Attorneys revealed Albaugh’s change of heart in a pretrial hearing Tuesday. U.S. District Judge Ellen Huvelle responded that Albaugh had been the prosecution’s “strongest witness” and suggested his switch could be the result of prosecutors pushing witnesses into giving incriminating statements they later regret.

“The longer you go, the fewer witnesses you’ll have,” Huvelle told prosecutors after hearing about Albaugh. “They really have to do some fancy footwork in this case.”

Prosecutor Nathaniel Edmonds told Huvelle that the case will focus on three lobbyists who worked with Ring and will testify they conspired with him to corrupt public officials.

Albaugh pleaded guilty two years ago to a conspiracy to defraud the House and agreed to cooperate with the prosecution or jeopardize his plea deal. Justice Department officials did not respond to a question about whether Albaugh, who has not been sentenced yet, put his plea deal at risk.

Albaugh faced 18 to 24 months in prison, but that sentence could be reduced based on his cooperation with the government’s investigation.

Another potential witness against Ring who later refused to cooperate maintained his plea deal and was spared a jail sentence. Robert Coughlin, an aide to former Attorney General John Ashcroft, insisted he was not influenced to take official actions by meals and tickets Ring gave him, removing himself as a witness for the prosecution in Ring’s first trial. Huvelle sentenced Coughlin last year to a month in a halfway house and three years of probation.

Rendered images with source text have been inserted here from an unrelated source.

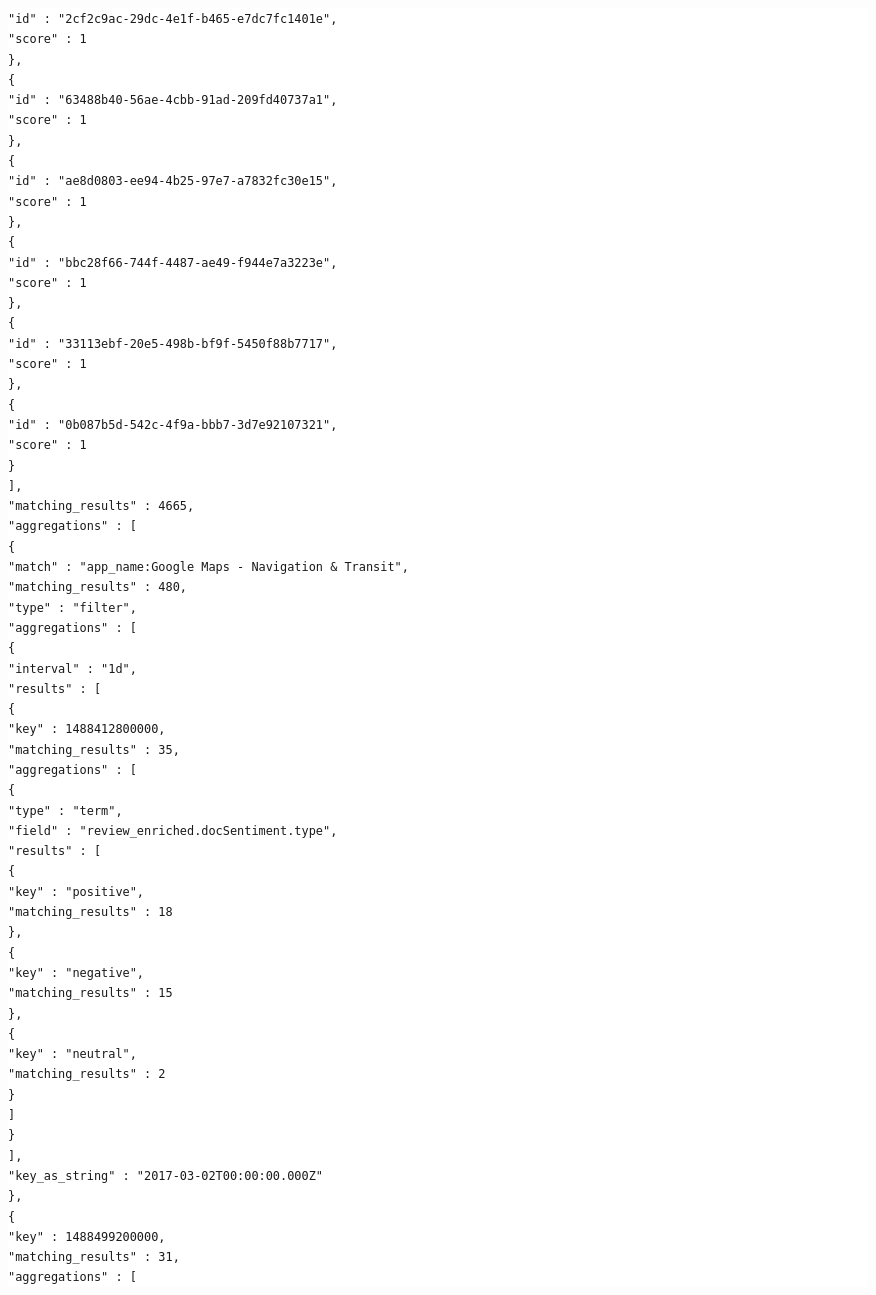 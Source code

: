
 ```
"id" : "2cf2c9ac-29dc-4e1f-b465-e7dc7fc1401e",
"score" : 1
},
{
"id" : "63488b40-56ae-4cbb-91ad-209fd40737a1",
"score" : 1
},
{
"id" : "ae8d0803-ee94-4b25-97e7-a7832fc30e15",
"score" : 1
},
{
"id" : "bbc28f66-744f-4487-ae49-f944e7a3223e",
"score" : 1
},
{
"id" : "33113ebf-20e5-498b-bf9f-5450f88b7717",
"score" : 1
},
{
"id" : "0b087b5d-542c-4f9a-bbb7-3d7e92107321",
"score" : 1
}
],
"matching_results" : 4665,
"aggregations" : [
{
"match" : "app_name:Google Maps - Navigation & Transit",
"matching_results" : 480,
"type" : "filter",
"aggregations" : [
{
"interval" : "1d",
"results" : [
{
"key" : 1488412800000,
"matching_results" : 35,
"aggregations" : [
{
"type" : "term",
"field" : "review_enriched.docSentiment.type",
"results" : [
{
"key" : "positive",
"matching_results" : 18
},
{
"key" : "negative",
"matching_results" : 15
},
{
"key" : "neutral",
"matching_results" : 2
}
]
}
],
"key_as_string" : "2017-03-02T00:00:00.000Z"
},
{
"key" : 1488499200000,
"matching_results" : 31,
"aggregations" : [
```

Albaugh testified against Ring for three days in the previous trial. He said they had a “corrupt relationship,” where he would help Ring’s clients get funding on transportation projects that Istook helped oversee. In exchange, Albaugh testified, Ring treated him to dinner at expensive restaurants and gave him event tickets including ones to performances by George Strait, Tim McGraw, Disney on Ice and The Wiggles.

Albaugh now contends he would have done the favors regardless of the gifts because Abramoff’s firm was raising tens of thousands of dollars for Ishtook’s campaign fund, attorneys said in court Tuesday. Those campaign contributions are legal and Istook was not charged with any wrongdoing.

Prosecutors used e-mails between Ring and Albaugh as evidence in the first trial, including one in 2002 in which Ring told Albaugh, “You are going to eat free off of our clients.” Ring’s attorney Andrew Wise told Huvelle he would now move to exclude those e-mails from the case.

Ring also got a boost Tuesday when Huvelle denied a request by three potential defense witnesses to invoke their Fifth Amendment protection against self-incrimination.

The witnesses are David Ayers, who was Ashcroft’s chief of staff at the Justice Department; his wife, Laura Ayers; and former congressional aide Pete Evich. All three invoked the Fifth Amendment in the first trial, but Huvelle said they no longer are at risk of prosecution since the statute of limitations has expired on the actions that are at issue.